帰還してから英語を母国語としない人とは会っていなかった。十年近く経って初めて会う外国人が日本人のサービスマンだった。ベトナムの人たちが話す英語と日本人の拙い英語ではお国訛りも違えば頻繁に使う単語も違うはずなのだが、相手が言わんとしていることの察しがつく。アメリカ開拓史の延長線にある意味隔離されたような田舎の地域社会で生まれて育った人たちには見ることのないベトナムという景色をみてきてはじめて身につくもので、英語がどうのというだけの話ではない。
彼が身につけたものを単に知識(見識)の広さと言っていいものなのかが気になる。彼が体得したのは広い狭いではなく違う景色ではないかと思う。広い狭いというのは社会や文化も含めてそこにあるもの全てを対象としてはいるが、しばしばそれはある一つの景色のなかでの話に過ぎない。アメリカの田舎の景色しか知らない人たちにとってはその一つの景色から得た知識、それに基づいたものの見方や考え方が全てになる。
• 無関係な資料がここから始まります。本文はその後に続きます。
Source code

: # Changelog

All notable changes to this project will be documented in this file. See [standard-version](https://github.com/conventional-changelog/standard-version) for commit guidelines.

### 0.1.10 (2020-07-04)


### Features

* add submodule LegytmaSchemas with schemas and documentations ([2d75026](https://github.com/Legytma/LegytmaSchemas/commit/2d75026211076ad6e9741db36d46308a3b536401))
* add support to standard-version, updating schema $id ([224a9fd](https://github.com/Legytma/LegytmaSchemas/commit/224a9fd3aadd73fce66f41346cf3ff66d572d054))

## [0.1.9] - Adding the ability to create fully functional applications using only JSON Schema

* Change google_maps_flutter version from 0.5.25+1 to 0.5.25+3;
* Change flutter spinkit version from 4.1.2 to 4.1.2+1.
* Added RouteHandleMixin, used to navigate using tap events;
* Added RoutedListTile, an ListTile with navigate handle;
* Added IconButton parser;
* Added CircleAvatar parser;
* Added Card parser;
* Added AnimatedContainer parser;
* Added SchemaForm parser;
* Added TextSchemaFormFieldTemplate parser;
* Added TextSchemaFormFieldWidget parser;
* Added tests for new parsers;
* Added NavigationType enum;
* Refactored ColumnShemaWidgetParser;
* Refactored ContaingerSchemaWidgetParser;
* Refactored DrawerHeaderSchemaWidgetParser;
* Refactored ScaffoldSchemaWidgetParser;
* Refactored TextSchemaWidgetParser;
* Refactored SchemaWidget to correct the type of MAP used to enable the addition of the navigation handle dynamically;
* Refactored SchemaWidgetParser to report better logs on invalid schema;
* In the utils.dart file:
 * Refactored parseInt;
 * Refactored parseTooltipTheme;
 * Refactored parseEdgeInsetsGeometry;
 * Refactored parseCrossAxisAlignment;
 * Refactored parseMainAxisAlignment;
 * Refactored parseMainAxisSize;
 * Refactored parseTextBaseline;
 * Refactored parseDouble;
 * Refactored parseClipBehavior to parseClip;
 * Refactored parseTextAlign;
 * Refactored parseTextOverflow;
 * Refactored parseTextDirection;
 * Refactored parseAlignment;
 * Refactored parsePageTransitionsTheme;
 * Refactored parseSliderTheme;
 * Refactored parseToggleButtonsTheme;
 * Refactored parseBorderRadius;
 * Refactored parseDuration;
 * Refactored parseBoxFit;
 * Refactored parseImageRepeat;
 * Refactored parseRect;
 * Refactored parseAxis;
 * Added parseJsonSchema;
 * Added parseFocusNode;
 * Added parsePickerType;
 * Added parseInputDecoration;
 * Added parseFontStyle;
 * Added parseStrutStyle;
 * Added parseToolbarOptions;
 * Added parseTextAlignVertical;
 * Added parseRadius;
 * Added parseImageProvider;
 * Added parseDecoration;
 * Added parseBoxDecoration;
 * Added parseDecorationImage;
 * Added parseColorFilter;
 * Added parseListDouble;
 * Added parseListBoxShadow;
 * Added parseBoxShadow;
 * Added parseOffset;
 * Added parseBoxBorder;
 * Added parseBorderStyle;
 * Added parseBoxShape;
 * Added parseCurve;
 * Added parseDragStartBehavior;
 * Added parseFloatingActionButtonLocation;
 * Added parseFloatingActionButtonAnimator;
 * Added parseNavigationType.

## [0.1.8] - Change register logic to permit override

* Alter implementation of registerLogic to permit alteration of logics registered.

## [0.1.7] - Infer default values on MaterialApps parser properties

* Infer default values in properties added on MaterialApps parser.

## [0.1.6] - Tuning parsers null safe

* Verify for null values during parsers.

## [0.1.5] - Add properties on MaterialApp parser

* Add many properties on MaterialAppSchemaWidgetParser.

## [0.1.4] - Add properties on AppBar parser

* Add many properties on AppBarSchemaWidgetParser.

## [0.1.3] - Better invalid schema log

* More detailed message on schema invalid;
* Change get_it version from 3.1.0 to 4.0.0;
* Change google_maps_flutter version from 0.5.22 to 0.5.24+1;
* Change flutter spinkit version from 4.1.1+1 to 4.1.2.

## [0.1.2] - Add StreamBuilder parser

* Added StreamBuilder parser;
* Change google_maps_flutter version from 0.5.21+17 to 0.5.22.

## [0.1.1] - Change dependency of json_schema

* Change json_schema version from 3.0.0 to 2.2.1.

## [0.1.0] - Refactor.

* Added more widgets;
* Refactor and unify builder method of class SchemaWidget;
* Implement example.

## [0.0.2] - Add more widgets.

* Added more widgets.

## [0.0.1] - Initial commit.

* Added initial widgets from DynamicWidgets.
アメリカの田舎町で生まれ育った生粋のアメリカ人がベトナム戦争のおかげでアメリカにいてはつかみ得ないもの−ベトナムの風景から知識や見識の基礎になる景色をつかみとってきた。同じベトナムの風景の中に身をおいてもつかみ取る景色は人それぞれだろうが、どれもアメリカの風景からつかめる景色とは大きく違う。この違う景色がもたらす視野や認識の広さは、単一の景色のなかでどれほど広い知識であったとしても、どちらが広いの狭いのと比較しようのない、種類の違うものに思える。
ニューヨークやロスアンゼルスなどの都市にはミネソタの片田舎とはかなり違うアメリカの風景がある。その風景から違う景色が見える。その違う景色が新しい知識や考え方の基礎になる。ただ、違う景色とは言ってもそれはもう一つのアメリカの景色でベトナムで得られた大きな違いの景色ではない。もし、彼がヨーロッパや南米など違う風景のろことに行けば、そこでまた大きく違う景色を見て、新しい知識の基礎を身に付ける。
こうしてみてくると知識が広い狭いというより、どれほど違う景色をみて、そこからそれぞれの景色のなかで広い知識なり見識をもっているのかの視点の方が重要に思える。似たような風景から得られる景色はどれも似たようなもので、そこでの知識は似たような重なりあった景色のなかのものでしかない。
ここでは風景が国や都市によって違うと言っているが、国や都市を会社や職場に、さらに職業的専門分野に置き換えても似たようなことが言えるだろう。幾つもの専門分野の人たちの協調があたり前になったうえに、日本が日本ではなく、世界の中での日本でしかなくって久しいときに、一つの景色か似たような景色しか見たことのない人たちの知識や見識にはかなり厳しい限界がある。“井の中の蛙“?